_Activity_.
Print the lines that run from the line with "2025, the highest ever." to the line with "2025 & 131,123 & 10,214 & 77.9 \\", keeping both end lines, exactly as they appear in the entries below, and nothing else.

*** Extracted data Section Begins ***

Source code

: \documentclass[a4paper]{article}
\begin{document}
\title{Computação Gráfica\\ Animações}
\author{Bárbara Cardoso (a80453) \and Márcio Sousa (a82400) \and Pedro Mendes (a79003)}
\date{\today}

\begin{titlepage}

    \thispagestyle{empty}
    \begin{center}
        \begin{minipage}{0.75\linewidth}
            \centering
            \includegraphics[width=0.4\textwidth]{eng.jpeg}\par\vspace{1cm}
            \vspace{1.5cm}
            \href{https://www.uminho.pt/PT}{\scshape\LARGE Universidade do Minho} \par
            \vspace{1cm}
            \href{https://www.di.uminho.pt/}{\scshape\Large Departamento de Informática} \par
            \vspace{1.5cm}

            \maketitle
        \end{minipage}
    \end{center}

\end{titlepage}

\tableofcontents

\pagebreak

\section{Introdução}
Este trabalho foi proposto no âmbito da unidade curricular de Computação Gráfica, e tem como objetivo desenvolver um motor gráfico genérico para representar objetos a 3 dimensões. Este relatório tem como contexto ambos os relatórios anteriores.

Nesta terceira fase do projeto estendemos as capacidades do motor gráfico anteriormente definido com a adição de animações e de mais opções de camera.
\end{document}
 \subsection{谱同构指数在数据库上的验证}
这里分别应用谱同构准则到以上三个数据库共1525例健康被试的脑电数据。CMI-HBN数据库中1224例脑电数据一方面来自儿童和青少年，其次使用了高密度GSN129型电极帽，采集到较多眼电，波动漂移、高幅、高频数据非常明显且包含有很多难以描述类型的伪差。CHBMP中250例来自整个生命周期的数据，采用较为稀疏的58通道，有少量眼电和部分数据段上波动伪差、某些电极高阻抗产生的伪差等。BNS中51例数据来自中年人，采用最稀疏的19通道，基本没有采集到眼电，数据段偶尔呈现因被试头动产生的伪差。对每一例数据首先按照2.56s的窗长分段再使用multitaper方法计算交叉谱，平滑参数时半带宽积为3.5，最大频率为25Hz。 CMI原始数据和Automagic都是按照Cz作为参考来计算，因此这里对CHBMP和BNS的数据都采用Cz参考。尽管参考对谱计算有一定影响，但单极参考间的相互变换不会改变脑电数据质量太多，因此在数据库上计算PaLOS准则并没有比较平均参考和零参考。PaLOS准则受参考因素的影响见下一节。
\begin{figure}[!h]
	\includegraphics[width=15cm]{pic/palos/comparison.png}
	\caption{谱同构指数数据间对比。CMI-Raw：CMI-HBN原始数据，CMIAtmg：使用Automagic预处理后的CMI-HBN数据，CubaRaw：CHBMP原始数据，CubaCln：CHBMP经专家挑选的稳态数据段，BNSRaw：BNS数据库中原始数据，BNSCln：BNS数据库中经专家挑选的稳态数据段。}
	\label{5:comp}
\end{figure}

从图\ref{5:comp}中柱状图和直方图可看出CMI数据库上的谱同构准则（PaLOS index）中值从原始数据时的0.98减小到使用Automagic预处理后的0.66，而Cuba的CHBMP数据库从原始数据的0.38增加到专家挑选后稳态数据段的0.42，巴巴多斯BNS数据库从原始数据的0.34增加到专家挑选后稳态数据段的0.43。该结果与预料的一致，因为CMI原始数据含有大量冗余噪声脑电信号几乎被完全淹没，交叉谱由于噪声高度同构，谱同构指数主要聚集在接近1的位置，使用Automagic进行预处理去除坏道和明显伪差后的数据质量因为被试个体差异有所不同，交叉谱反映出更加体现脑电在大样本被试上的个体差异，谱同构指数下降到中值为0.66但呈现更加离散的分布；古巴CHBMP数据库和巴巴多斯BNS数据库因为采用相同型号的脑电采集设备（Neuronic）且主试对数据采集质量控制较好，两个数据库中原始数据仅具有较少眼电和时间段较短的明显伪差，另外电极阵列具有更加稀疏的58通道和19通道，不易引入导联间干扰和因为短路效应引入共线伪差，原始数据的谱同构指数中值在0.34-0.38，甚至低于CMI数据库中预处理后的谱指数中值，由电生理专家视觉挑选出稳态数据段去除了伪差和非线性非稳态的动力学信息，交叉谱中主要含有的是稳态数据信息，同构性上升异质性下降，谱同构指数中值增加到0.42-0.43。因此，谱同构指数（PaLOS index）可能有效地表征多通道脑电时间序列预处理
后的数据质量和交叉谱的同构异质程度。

*** Extracted data Section Ends ***
*** Extracted data Section Begins ***

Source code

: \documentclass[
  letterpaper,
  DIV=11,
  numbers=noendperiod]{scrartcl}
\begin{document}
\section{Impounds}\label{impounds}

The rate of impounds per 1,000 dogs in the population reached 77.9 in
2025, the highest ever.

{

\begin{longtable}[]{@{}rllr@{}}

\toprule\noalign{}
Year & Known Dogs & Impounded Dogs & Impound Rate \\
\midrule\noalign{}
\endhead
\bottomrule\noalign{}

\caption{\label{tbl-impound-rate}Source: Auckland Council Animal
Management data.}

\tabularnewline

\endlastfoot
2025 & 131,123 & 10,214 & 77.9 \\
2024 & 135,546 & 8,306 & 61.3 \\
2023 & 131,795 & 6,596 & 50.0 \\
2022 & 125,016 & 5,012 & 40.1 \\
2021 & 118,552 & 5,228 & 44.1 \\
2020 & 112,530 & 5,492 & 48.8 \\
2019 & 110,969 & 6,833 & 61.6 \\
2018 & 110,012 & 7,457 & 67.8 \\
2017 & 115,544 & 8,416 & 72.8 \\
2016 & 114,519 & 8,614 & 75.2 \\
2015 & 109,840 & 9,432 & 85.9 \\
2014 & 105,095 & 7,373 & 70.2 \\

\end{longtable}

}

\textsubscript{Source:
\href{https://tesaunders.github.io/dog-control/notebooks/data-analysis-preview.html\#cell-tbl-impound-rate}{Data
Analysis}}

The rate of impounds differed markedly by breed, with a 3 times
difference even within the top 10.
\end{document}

*** Extracted data Section Ends ***

_Answer section_.
2025, the highest ever.

{

\begin{longtable}[]{@{}rllr@{}}

\toprule\noalign{}
Year & Known Dogs & Impounded Dogs & Impound Rate \\
\midrule\noalign{}
\endhead
\bottomrule\noalign{}

\caption{\label{tbl-impound-rate}Source: Auckland Council Animal
Management data.}

\tabularnewline

\endlastfoot
2025 & 131,123 & 10,214 & 77.9 \\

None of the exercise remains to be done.